The sentence I took with me from his talk is the choosing a database is a contract and you should check all the relevant aspects of it. Settings, complexity and needs sometimes change over time but as long as the initial contract is honored no complains.

The second talk I went to was Michael Hackstein‘s (ArangoDB) talk “NoSQL meets microservices”. Hackstein presented a problem of multiple calls to multiple databases where each answer different need and presented the solution – multi-model NoSQL database. Single call can answer all needs. ArangoDB is an example of such a database, OrientDB is also a major competitor. The problem multi-model database might be phrased as just multi-model data. I.e. documents data, graph data, key-value data, etc (see footnote 1).

The rest of the talk focused on ArangoDB different features –

  • foxx – REST API over the database which works as a microservice.
  • drivers – including python, php, java, js, ruby, etc.
  • AQL – ArrangoDB query language

Next talk was given by Charity Majors (Parse – acquired by Facebook) as she introduced herself – “hate software for living”. This talk was really really great one. Majors is super experienced, worked with many technologies and very charismatic. She spoke about her many years experience about upgrading databases. Sound easy? well.. not that much. Stepping a step back, why would you want to upgrade a database – new feature, improved preformance, bug fixing, etc.. So what can go wrong? well, many things. From down time, losing data, losing transactions, different hashing and indexing, optimization which are not optimized to your data, changes in clients, and much more fun. Good news  – you have enough interesting and important data to care for.

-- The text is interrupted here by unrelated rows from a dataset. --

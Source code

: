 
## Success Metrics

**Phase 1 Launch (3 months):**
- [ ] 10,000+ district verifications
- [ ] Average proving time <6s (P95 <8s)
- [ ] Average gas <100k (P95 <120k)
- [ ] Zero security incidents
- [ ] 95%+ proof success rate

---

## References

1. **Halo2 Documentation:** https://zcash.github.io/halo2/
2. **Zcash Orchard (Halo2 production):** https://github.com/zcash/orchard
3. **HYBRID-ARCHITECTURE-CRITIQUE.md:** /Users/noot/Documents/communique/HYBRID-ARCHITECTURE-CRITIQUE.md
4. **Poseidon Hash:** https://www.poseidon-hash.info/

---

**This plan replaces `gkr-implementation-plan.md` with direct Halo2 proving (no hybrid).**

What should you do about it? tl;dr – be paranoid. Longer version –

  • Change only one component at a time
  • read the docs, change logs, release notes (also mentioned by Kyle Kingsbury)
  • Don’t believe to database vendors benchmarks, test it for your expected load (if you can expected it, another painful point) – at least 24h data, make sure to clear the cache.
  • Take consistent snapshots
  • Prepare for rollback option.

I really hope her slides will be published soon since it was a very informative talk.

Tour de Force: Stream Based Textanalysis by Hendrik SalyStefan Siprell (codecentric).

This talk was classified as expert level and I expected it to a bit more then what it actually was. Many buzzwords were thrown around – R, machine learning, twitter, Apache spark, elasticsearch, kibana, aws, etc. but the big picture, how those technologies relate to each, what are the alternatives. For example, for the goal of enriching the data R can be easily replaced with python. Or in order to read from twitter why use files and not use Spark streaming capabilities (or some queue). Beside Kibana being a great and easy to use tool, preferring Elasticsearch over other options was not clear. To sum up – I also missed some reference to the distributed properties of those tools. This is the reason we were all there after all, not?

Footnotes

1 Multi-model data is just a way of thinking of about data structures in patterns we are used to. Maybe there are other more efficient way to think of this data?

2. Sponsor wise – on one hand there were few sponsors that didn’t give any talk, for example idealo. On the other hand there were few companies I expected to sponsor the conference, i.e crate.io, Elastic, mongodb which was mentioned a lot but unfortunately didn’t give any dedicated talk.

3. Database vendors business models. I think that the most popular model as of today is to develop a database, possibly oen source (elasticsearch, ArangoDb etc.) and make money from supporting it. Is there any other way to make money from database vendoring those days (hosting is not included under vendoring).

4. Diversity in tech – I saw no more than 5 women in the crowd.